The next day—the 29th of April, according to his story—Davy went to New York, by steamboat up the Delaware, thence by rail to Perth Amboy, and then again by boat. He says New York was certainly “a bulger,” and especially was he astonished by the forest of masts at the wharves. At the dock he was met by a committee and a crowd anxious to see him. After three cheers had been given and repeated, a committee representing the Young Whigs escorted him to the American Hotel, where many New Yorkers had gathered to meet him.
That afternoon Davy was taken to see the new fire-engine, and then saw Fanny Kemble play at the Park Theatre. He pays an honest tribute to that charming actress, when he says, “She is like a handsome piece of changeable silk: first one color and then another, but always the clean thing.”
While here, a sudden alarm of fire was heard. Davy jumped for his hat, and almost had to be held by his friends to keep him from rushing into the street. He told them that many a time he had ridden bareback to fires in his own neighborhood, and the city’s indifference to such exciting happenings was hard for him to understand.
During the 31st Davy visited some of the newspaper offices, among them those of the Courier, the Enquirer, and the Star.

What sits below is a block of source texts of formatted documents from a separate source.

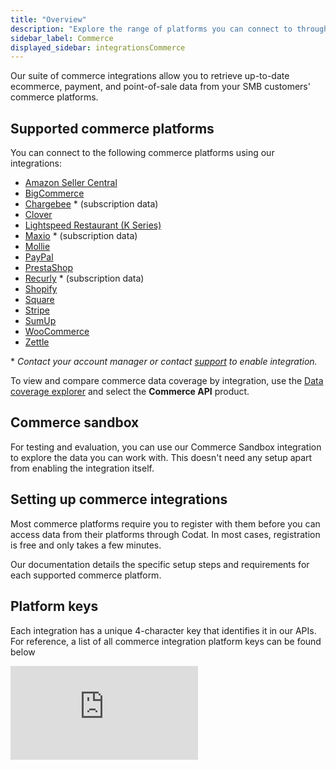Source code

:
 ```yaml
---
title: "Overview"
description: "Explore the range of platforms you can connect to through our Commerce API."
sidebar_label: Commerce
displayed_sidebar: integrationsCommerce
---
```


Our suite of commerce integrations allow you to retrieve up-to-date ecommerce, payment, and point-of-sale data from your SMB customers' commerce platforms.

## Supported commerce platforms

You can connect to the following commerce platforms using our integrations:

- [Amazon Seller Central](/integrations/commerce/amazon-seller-central/commerce-amazon-seller-central)
- [BigCommerce](/integrations/commerce/bigcommerce/commerce-bigcommerce)
- [Chargebee](/integrations/commerce/chargebee/commerce-chargebee) \* (subscription data)
- [Clover](/integrations/commerce/clover/commerce-clover)
- [Lightspeed Restaurant (K Series)](/integrations/commerce/lightspeed-k/commerce-lightspeed-k)
- [Maxio](/integrations/commerce/chargify/commerce-chargify) \* (subscription data)
- [Mollie](/integrations/commerce/mollie/commerce-mollie)
- [PayPal](/integrations/commerce/paypal/commerce-paypal)
- [PrestaShop](/integrations/commerce/prestashop/commerce-prestashop)
- [Recurly](/integrations/commerce/recurly/commerce-recurly) \* (subscription data)
- [Shopify](/integrations/commerce/shopify/commerce-shopify)
- [Square](/integrations/commerce/square/commerce-square)
- [Stripe](/integrations/commerce/stripe/commerce-stripe)
- [SumUp](/integrations/commerce/sumup/commerce-sumup)
- [WooCommerce](/integrations/commerce/woocommerce/commerce-woocommerce)
- [Zettle](/integrations/commerce/zettle/commerce-zettle)

\* _Contact your account manager or contact [support](mailto:support@codat.io) to enable integration._

To view and compare commerce data coverage by integration, use the <a  class="external" href="https://knowledge.codat.io/supported-features/commerce?view=tab-by-data-type&integrationKey=aiwb&dataType=commerce-companyInfo" target="_blank">Data coverage explorer</a> and select the **Commerce API** product.

## Commerce sandbox

For testing and evaluation, you can use our Commerce Sandbox integration to explore the data you can work with. This doesn't need any setup apart from enabling the integration itself.

## Setting up commerce integrations

Most commerce platforms require you to register with them before you can access data from their platforms through Codat. In most cases, registration is free and only takes a few minutes.

Our documentation details the specific setup steps and requirements for each supported commerce platform.

## Platform keys

Each integration has a unique 4-character key that identifies it in our APIs. For reference, a list of all commerce integration platform keys can be found below

<iframe
  src="https://knowledge.codat.io/embeds/integrations/platform-keys?integrationType=Commerce"
  frameborder="0"
  style={{ top: 0, left: 0, background: "white", borderRadius: "4px", overflow: "hidden", width: "100%", height: "1155px" }}
></iframe>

Then he saw Pearl Street, making his way with much dodging about through the boxes that covered the sidewalks. His party next took in the Stock Exchange, and before he left he made a speech from the steps leading down to the main floor. Returning to the hotel for dinner, he visited with friends until they all decided to go to Peale’s Museum. This, says Davy, was “over my head.” He makes no attempt to describe what he saw, but was filled with wonder at seeing “whole rows of little bugs and such like varments” set up in boxes, and could not see why they should be thought worthy of exhibition.
From the Museum Davy went to the City Hall, where he met the Mayor, who had once been a tanner, and Davy remarked to him that they “had both clumb a long way up from where they started.” Before leaving the City Hall he was invited to dine at Colonel Draper’s, where he met Major Jack Downing, then a great celebrity.
Next came an invitation to sup with the Young Whigs. “Well, now,” says Davy, “they had better keep some of these things for somebody else to eat, thinks I, for I’m sure I’m as full as a young cub.” But the invitation was accepted. After Judge Clayton, of Georgia, had made a speech that “made the tumblers hop,” Colonel Crockett was formally toasted as “the undeviating supporter of the Constitution and the Laws.” He responded to the toast in a short speech, in which he referred to the impossibility of plowing a straight furrow towards the cow that kept moving about. If he had followed Jackson, he said, his furrow would have been as crooked as the one made by the boy who had plowed all the forenoon after that kind of a cow.
The next day was the 1st of May, and while driving about in a barouche with Colonel S. D. Jackson, he was astonished at the number of loads of furniture he saw in the streets. When told that it was moving-day, he remarked that it would take a good deal to get him out of his own log-house; such restlessness was beyond his understanding. They then drove to the Five Points, which Dickens said could be backed, in respect to wretchedness, against Seven Dials or any other part of St. Giles’s. The sight of so much squalor and misery made Davy wonder what could induce human beings to stay in such places, instead of “clearing out for a new country, where every hide hangs by its own tail.”
As Davy walked back to the American Hotel, after leaving the Colonel, he was introduced to Albert Gallatin, the celebrated scholar, volunteer soldier, suppressor of the Whiskey Insurrection, and Jefferson’s Secretary of the Treasury. The old veteran of seventy-three, straw hat in hand, was also “moving,” Davy says. He pointed out to him the house he was leaving, which was about to be torn down, with others, to be replaced by a big tavern to be built by John Jacob Astor, and to cover a whole square. Before Davy left, a day or so later, he saw the roofs of the houses torn off by the workmen. The big tavern was the famous Astor House.
Some time during the same day, a new flag was hoisted at the Battery, then the favorite promenade of the fashionables of the city. Davy was invited, and witnessed a parade of the artillery, under command of General Morton, formerly of the Revolutionary army. An entertainment followed, in which eating and drinking played the usual prominent part. Davy seems to have been greatly pleased with the Battery and its views of the bay and islands about. “It is a beautiful meadow of a place,” he says, “all measured off, with nice walks of gravel between the grass plats, full of big shade trees, and filled with people and a great many children, that come there to get the fresh air that comes off the water of the bay.”
Early the next morning Davy visited Thorburn’s renowned seed-store, and from there went to a rifle match in Jersey City. There he hit a quarter at forty yards, off-hand, with a strange gun, and made other shots that sustained his reputation as a marksman. He was used up with sight-seeing, and was glad to go to Boston at the invitation of another new-made friend, Captain Comstock, in command of one of the Long Island steamboats. On the way to the dock they drove around through South and Front Streets. Here the queen clippers of the world lay moored, with their bowsprits high above the pavements, and their rigged-in jib-booms almost touching the buildings along the water-front.